La disección de esta obra concluye. Emmanuel Carrère es diestro para completar folios con pajas imaginarias (p. 49). Hacer afirmaciones peregrinas [«difícil imaginar que Jean-Claude y Florence Romand estuvieran unidos por un lazo erótico muy dichoso; de haber sido así, su historia no habría sido la que fue» (p. 52) o «Un mentiroso, por lo general, se esfuerza en ser verosímil: como lo que contaba no lo era, debía de ser cierto» (p. 54). Ponerse a sí mismo de ejemplo de actuaciones que ninguna relación guarda con la otra historia (p. 55). Pregonar filosofía barata —prolijo es, en este sentido, su ensayo «El reino» [«Una mentira, normalmente, sirve para encubrir una verdad, algo vergonzoso, quizá, pero real» (p. 77)]. Esculpir cursilerías [«Ninguna mujer accedería a besar a aquella bestia que nunca se transformaría en un príncipe encantado» (p. 92)].
Carrère construye un universo sesgado y privado de polifonía, en el que pretende la exploración del ser humano desde la ignorancia filosófica, la pereza intelectual y la indisposición a la investigación, sea académica o de campo.

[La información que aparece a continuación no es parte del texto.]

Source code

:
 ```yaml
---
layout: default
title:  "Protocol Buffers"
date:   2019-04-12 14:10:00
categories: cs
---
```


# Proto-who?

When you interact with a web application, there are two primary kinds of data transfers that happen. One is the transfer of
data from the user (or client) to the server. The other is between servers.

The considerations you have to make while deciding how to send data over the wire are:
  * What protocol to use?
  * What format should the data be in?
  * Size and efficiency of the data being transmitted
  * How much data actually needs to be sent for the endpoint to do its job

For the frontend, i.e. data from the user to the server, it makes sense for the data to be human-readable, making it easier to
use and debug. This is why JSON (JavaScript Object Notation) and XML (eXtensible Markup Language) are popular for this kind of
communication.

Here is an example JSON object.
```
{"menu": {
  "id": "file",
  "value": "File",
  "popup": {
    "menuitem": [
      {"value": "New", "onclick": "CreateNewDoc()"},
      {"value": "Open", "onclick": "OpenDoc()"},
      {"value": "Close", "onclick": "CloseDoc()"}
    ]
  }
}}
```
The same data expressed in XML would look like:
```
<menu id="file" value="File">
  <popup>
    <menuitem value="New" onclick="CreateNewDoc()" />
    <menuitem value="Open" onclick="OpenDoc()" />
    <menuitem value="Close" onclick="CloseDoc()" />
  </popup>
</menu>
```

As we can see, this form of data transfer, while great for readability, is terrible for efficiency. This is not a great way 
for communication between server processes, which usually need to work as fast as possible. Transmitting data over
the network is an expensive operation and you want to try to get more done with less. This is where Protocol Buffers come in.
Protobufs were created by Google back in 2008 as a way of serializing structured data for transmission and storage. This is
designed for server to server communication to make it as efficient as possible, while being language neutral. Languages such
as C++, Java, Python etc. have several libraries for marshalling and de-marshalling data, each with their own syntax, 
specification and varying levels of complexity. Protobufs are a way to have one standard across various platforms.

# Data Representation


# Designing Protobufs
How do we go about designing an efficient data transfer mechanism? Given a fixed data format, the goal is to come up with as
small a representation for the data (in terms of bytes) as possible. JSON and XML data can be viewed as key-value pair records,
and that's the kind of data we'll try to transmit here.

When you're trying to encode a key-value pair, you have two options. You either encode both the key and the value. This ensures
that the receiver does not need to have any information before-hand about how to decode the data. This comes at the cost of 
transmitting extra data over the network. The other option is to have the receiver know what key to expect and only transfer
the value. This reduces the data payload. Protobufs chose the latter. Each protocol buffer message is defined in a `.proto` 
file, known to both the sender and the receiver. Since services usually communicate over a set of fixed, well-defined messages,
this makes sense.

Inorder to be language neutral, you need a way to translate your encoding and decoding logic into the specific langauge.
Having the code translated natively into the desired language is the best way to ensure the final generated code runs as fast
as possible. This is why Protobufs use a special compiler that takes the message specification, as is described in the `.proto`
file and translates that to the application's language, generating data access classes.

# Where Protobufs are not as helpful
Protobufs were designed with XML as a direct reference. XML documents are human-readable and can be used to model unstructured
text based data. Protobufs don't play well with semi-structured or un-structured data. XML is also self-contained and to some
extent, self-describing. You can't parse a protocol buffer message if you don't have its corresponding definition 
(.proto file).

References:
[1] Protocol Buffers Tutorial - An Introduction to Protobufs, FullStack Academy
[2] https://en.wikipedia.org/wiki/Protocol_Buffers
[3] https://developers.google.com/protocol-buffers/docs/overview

Es una escritura popular, poco exigente para el lector, artificiosa en su empatía, centrada en lo somero. Ante la carencia de información abunda en detalles fatuos que, en la parte más periodística del libro (pp. 59-138, la reconstrucción de hechos) resulta un texto estándar del cronista que nada descubre, que no arroja noticia, que no remueve conciencias ni gobiernos, que se sujeta a la nadería. Una historia para el público de Reader’s Digest (Selecciones). Un libro para aumentar la inopia de nuestro tiempo. Un compendio de cartas de alguien al que nada le sucede —para leer una gran obra memorística epistolar, «Memoria por correspondencia» de Emma Reyes—. Una aclamada «autoficción» cuya fascinación quizás se deba a esa ligereza encubierta de intelectualidad.
Emmanuel Carrère. «El adversario». Anagrama, Barcelona, 172 pp.